10 min. read

August 16, 2021

data science

How to Create Infrastructure for Data Science Projects

How to build a solid infrastructure for your data science project

Nate Rosidi, Data scientist & product manager

The main starting point for any data science project is a business or any other real-life problem. That’s the single most important thing you need to have in mind when you’re deciding on how your data science project should look like.

It’s the same when you’re building the data science infrastructure for your project. You’re building your project and its infrastructure for other people to use it. Because of that, I will not go too much into technical details about the infrastructure. What I’ll give you here are recommendations that you should have in mind if you want to build a purposeful data science project. That also includes some technology suggestions, of course.

Following those recommendations will keep the problem-solving in the center of your project like it should be.

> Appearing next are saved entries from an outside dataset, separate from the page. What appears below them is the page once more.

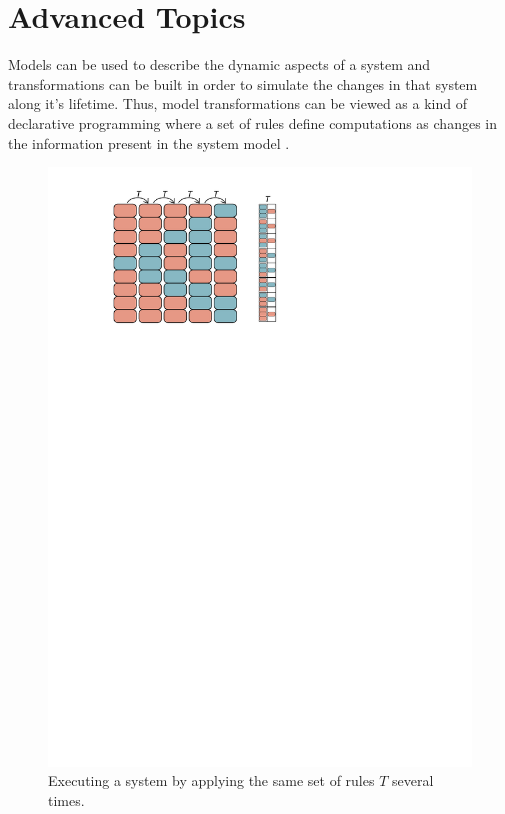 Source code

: \section{Advanced Topics}
\label{sec:advanced_topics}

Models can be used to describe the dynamic aspects of a system and
transformations can be built in order to simulate the changes in that system
along it's lifetime. Thus, model transformations can be viewed as a kind of
declarative programming where a set of rules define computations as changes in
the information present in the system model \cite{fundamentals_graph_transformations}.

\begin{figure}[h]
\begin{center}
  \includegraphics[scale=1, trim=3.0cm 21.7cm 9.5cm 0.9cm,
  clip]{imgs/system_dynamic.pdf}
  \caption{Executing a system by applying the same set of rules $T$ several
  times.}
  \label{fig:system_dynamic}
\end{center}
\end{figure}

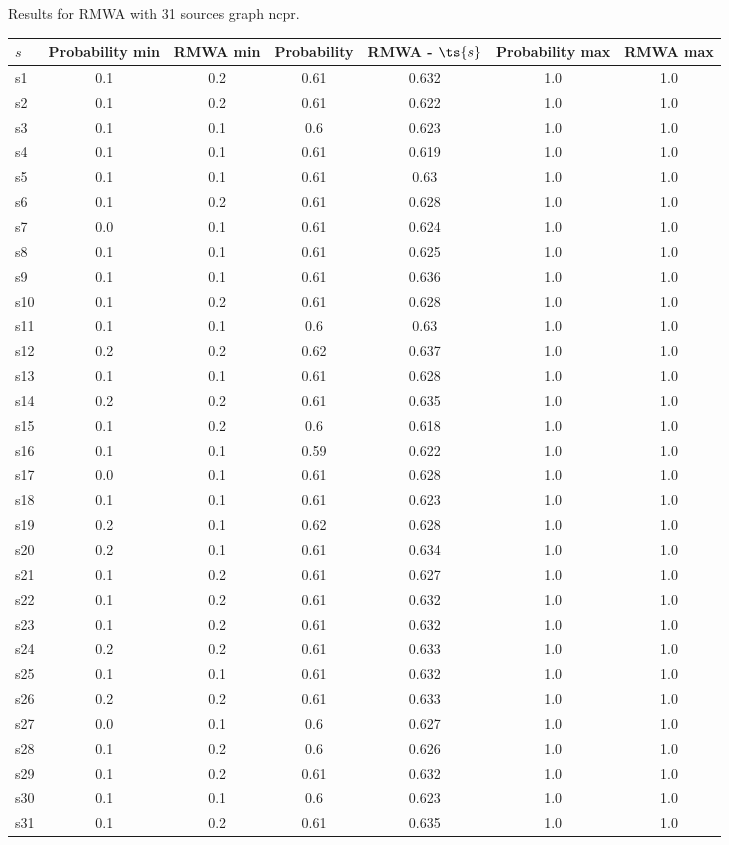 \documentclass{article}
\begin{document}
\noindent Results for RMWA with 31 sources graph ncpr.

\noindent\begin{tabular}{|l|c|c|c|c|c|c|}
\hline
$s$& Probability min & RMWA min & Probability & RMWA - $\ts{s}$ & Probability max & RMWA max\\
\hline
s1 &0.1 & 0.2 & 0.61 & 0.632 & 1.0 & 1.0\\
\hline
s2 &0.1 & 0.2 & 0.61 & 0.622 & 1.0 & 1.0\\
\hline
s3 &0.1 & 0.1 & 0.6 & 0.623 & 1.0 & 1.0\\
\hline
s4 &0.1 & 0.1 & 0.61 & 0.619 & 1.0 & 1.0\\
\hline
s5 &0.1 & 0.1 & 0.61 & 0.63 & 1.0 & 1.0\\
\hline
s6 &0.1 & 0.2 & 0.61 & 0.628 & 1.0 & 1.0\\
\hline
s7 &0.0 & 0.1 & 0.61 & 0.624 & 1.0 & 1.0\\
\hline
s8 &0.1 & 0.1 & 0.61 & 0.625 & 1.0 & 1.0\\
\hline
s9 &0.1 & 0.1 & 0.61 & 0.636 & 1.0 & 1.0\\
\hline
s10 &0.1 & 0.2 & 0.61 & 0.628 & 1.0 & 1.0\\
\hline
s11 &0.1 & 0.1 & 0.6 & 0.63 & 1.0 & 1.0\\
\hline
s12 &0.2 & 0.2 & 0.62 & 0.637 & 1.0 & 1.0\\
\hline
s13 &0.1 & 0.1 & 0.61 & 0.628 & 1.0 & 1.0\\
\hline
s14 &0.2 & 0.2 & 0.61 & 0.635 & 1.0 & 1.0\\
\hline
s15 &0.1 & 0.2 & 0.6 & 0.618 & 1.0 & 1.0\\
\hline
s16 &0.1 & 0.1 & 0.59 & 0.622 & 1.0 & 1.0\\
\hline
s17 &0.0 & 0.1 & 0.61 & 0.628 & 1.0 & 1.0\\
\hline
s18 &0.1 & 0.1 & 0.61 & 0.623 & 1.0 & 1.0\\
\hline
s19 &0.2 & 0.1 & 0.62 & 0.628 & 1.0 & 1.0\\
\hline
s20 &0.2 & 0.1 & 0.61 & 0.634 & 1.0 & 1.0\\
\hline
s21 &0.1 & 0.2 & 0.61 & 0.627 & 1.0 & 1.0\\
\hline
s22 &0.1 & 0.2 & 0.61 & 0.632 & 1.0 & 1.0\\
\hline
s23 &0.1 & 0.2 & 0.61 & 0.632 & 1.0 & 1.0\\
\hline
s24 &0.2 & 0.2 & 0.61 & 0.633 & 1.0 & 1.0\\
\hline
s25 &0.1 & 0.1 & 0.61 & 0.632 & 1.0 & 1.0\\
\hline
s26 &0.2 & 0.2 & 0.61 & 0.633 & 1.0 & 1.0\\
\hline
s27 &0.0 & 0.1 & 0.6 & 0.627 & 1.0 & 1.0\\
\hline
s28 &0.1 & 0.2 & 0.6 & 0.626 & 1.0 & 1.0\\
\hline
s29 &0.1 & 0.2 & 0.61 & 0.632 & 1.0 & 1.0\\
\hline
s30 &0.1 & 0.1 & 0.6 & 0.623 & 1.0 & 1.0\\
\hline
s31 &0.1 & 0.2 & 0.61 & 0.635 & 1.0 & 1.0\\
\hline
\end{tabular}\\
\end{document}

They will also help you build the one and only data science project you’ll need for showcasing your skills.

Four Steps to a Solid Data Science Project Infrastructure

Building a solid data science infrastructure is not easy, especially if you’re not too experienced. But to remain on the safe side, use this checklist to make sure you’re on a good path:

Get real data using APIs and other technologies
Use (cloud) databases to store data
Build a model
Deploy your model

By following these steps, you’ll generally follow what is called an OSEMN framework. It’s a framework outlining how the process your data science project should go through:

data science process — Source: Towards Data Science

Now I’ll go into detail and explain every point.

Get Real Data Using APIs and Other Technologies

You’re trying to solve real problems with your project, right? It’s only natural you do that by using real data. By that, I mean data that users produce, the data that is updated in real-time, such as streaming data. If you use such data, your project becomes less theoretical. You’re working with the data that is relevant today, that needs to be updated constantly, which also tests your skills in handling such data. This is where the challenge lies, not in practicing on some historical data-set even though that has its own purpose too.

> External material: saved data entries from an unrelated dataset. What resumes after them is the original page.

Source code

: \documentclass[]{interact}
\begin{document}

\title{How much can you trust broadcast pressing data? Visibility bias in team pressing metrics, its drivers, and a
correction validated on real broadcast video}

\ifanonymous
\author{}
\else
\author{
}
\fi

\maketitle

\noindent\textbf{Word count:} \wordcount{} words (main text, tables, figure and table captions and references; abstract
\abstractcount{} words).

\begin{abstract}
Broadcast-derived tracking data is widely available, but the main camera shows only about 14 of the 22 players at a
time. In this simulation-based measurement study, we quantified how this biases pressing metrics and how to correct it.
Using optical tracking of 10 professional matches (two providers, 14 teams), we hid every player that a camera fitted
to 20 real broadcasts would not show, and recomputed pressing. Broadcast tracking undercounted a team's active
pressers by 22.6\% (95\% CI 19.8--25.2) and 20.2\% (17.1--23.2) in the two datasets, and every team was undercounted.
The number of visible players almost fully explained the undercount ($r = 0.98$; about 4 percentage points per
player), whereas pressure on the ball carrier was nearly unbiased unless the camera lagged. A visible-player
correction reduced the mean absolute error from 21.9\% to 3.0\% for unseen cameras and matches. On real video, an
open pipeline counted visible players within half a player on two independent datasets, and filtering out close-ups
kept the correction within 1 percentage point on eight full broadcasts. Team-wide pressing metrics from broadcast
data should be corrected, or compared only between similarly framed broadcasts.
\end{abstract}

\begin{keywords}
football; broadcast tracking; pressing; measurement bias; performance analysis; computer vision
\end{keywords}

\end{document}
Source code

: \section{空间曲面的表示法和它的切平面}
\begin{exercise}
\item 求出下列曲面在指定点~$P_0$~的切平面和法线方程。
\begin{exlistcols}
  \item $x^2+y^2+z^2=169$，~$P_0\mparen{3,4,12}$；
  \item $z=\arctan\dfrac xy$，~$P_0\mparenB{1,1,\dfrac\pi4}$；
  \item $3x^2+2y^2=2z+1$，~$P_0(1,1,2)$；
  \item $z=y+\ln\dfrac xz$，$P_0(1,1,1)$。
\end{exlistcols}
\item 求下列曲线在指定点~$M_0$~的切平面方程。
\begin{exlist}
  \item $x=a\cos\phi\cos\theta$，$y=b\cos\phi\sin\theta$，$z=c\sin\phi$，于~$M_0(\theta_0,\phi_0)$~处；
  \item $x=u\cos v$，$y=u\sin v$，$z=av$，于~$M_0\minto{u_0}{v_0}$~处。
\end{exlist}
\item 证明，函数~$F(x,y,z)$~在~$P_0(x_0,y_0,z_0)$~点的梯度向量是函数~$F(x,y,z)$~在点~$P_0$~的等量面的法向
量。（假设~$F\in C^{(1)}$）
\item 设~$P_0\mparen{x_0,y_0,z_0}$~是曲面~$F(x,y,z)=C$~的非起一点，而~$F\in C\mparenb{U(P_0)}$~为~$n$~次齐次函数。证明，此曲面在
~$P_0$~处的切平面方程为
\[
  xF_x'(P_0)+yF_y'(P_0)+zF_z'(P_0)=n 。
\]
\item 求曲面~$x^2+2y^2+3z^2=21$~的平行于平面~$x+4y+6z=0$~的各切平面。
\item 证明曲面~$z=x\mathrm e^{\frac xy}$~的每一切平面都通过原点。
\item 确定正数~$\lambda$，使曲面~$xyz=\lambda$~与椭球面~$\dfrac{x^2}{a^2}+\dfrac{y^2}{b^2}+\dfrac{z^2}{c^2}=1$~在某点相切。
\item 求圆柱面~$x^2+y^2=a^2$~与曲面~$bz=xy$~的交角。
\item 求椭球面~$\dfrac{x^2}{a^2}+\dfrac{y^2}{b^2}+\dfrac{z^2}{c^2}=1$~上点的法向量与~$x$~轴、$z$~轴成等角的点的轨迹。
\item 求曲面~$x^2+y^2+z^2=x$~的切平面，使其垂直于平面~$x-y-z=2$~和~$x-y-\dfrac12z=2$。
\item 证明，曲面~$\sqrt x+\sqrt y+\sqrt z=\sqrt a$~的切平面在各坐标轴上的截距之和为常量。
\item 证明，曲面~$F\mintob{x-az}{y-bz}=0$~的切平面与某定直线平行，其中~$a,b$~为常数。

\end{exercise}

The main question is where and how you get the real data. You get it by using the APIs. To get the real data you need, you must know how to use, configure, and set up APIs. There’s a simple way to help you visualise what the APIs are and what they do:

Some popular APIs are:

Using such technologies will allow you to get data that will include:

Real-time updates
Data and timestamps for each record
Geolocations
Numbers and text data

Knowing how to use APIs is one of the highly recommended skills in the data science industry. First of all, building a machine-learning model with static data doesn’t make sense. That’s why you’ll (probably) have to know how to use APIs. They’ll allow you to automate the data updates. If you use APIs, you can avoid creating an integration layer since APIs are also a platform for communication between the various systems. If you master APIs, you’ll also be able to deploy your model later, even build the application(s) that will use this actual data.

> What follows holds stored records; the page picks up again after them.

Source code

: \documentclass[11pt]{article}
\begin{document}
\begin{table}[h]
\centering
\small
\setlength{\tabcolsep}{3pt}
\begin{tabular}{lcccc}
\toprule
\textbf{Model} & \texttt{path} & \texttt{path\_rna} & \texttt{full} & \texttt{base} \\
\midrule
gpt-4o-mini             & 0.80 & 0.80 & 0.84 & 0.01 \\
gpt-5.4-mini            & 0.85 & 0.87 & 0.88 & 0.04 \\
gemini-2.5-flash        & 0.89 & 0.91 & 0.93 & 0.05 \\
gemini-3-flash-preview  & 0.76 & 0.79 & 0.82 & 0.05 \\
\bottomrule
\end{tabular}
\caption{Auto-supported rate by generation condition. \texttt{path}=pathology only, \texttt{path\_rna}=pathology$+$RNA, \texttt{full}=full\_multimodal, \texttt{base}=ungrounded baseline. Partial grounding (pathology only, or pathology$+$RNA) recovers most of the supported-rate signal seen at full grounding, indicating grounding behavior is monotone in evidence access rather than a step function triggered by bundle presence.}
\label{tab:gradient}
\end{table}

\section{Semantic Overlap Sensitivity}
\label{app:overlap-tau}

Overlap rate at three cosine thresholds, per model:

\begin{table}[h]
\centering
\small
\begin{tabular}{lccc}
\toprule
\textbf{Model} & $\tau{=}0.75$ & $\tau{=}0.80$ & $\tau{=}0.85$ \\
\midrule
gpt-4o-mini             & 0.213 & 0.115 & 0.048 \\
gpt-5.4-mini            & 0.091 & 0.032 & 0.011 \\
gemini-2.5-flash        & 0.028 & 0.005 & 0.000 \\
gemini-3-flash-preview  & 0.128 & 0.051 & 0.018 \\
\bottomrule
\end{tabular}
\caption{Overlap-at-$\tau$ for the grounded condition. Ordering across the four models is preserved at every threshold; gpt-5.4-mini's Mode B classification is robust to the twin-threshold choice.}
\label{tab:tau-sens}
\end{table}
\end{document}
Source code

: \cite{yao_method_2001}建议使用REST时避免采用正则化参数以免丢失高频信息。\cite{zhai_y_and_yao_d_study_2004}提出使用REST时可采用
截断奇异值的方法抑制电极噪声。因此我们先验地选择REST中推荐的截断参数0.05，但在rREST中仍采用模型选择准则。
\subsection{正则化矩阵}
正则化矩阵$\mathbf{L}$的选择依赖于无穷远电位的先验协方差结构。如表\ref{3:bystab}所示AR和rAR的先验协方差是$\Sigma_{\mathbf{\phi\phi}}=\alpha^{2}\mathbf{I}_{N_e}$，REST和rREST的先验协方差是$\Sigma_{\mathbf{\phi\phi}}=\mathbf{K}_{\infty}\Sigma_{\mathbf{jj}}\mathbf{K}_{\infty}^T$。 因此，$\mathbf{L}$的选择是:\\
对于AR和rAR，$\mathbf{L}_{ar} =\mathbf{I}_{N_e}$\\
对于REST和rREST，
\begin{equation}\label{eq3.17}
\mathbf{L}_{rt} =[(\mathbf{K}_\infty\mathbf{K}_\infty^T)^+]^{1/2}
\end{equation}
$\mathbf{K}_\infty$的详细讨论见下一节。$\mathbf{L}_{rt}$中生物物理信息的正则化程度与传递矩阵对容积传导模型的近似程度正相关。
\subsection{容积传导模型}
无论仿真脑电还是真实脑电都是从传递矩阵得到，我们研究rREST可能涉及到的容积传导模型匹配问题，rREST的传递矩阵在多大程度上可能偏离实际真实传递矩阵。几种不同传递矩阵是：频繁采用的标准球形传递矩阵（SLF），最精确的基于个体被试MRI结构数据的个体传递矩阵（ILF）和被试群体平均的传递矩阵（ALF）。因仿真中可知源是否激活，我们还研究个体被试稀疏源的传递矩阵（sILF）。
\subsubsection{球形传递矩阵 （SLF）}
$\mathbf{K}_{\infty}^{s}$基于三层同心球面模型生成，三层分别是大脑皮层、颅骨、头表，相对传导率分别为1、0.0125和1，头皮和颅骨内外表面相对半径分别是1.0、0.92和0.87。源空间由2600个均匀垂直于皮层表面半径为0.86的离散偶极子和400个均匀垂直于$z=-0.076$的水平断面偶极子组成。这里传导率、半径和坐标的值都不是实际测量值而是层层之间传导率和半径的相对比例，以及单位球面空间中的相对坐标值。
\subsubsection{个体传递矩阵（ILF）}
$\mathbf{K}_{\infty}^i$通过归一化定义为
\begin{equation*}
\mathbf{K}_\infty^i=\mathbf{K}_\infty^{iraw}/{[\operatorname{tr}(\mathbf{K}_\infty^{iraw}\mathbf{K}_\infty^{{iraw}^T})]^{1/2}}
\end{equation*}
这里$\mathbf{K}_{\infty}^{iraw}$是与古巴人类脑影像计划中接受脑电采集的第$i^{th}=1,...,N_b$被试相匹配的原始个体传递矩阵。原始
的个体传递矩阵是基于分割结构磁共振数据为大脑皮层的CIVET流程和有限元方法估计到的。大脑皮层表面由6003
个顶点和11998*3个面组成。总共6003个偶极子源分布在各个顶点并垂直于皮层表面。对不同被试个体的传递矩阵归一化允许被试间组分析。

This Springboard article explains nicely what the APIs are and which ones are recommended for a data scientist. With every recommendation, there are also links to API documentation and tutorial and some online resources to practice with APIs.

When using the APIs, you’ll also need to use other technologies such as:

Libraries that help you make API calls
Data structures like JSON and dictionaries to collect and save data from API

Once you get the data, you need to store it somewhere, right? That’s another important step in building an infrastructure.

Use Cloud Databases to Store Data

Since you’re working with real-time data, it’s advisable that you store the data. Otherwise, you’ll have to constantly pull all the data from APIs, including the data you already have and new data that appeared in the meantime.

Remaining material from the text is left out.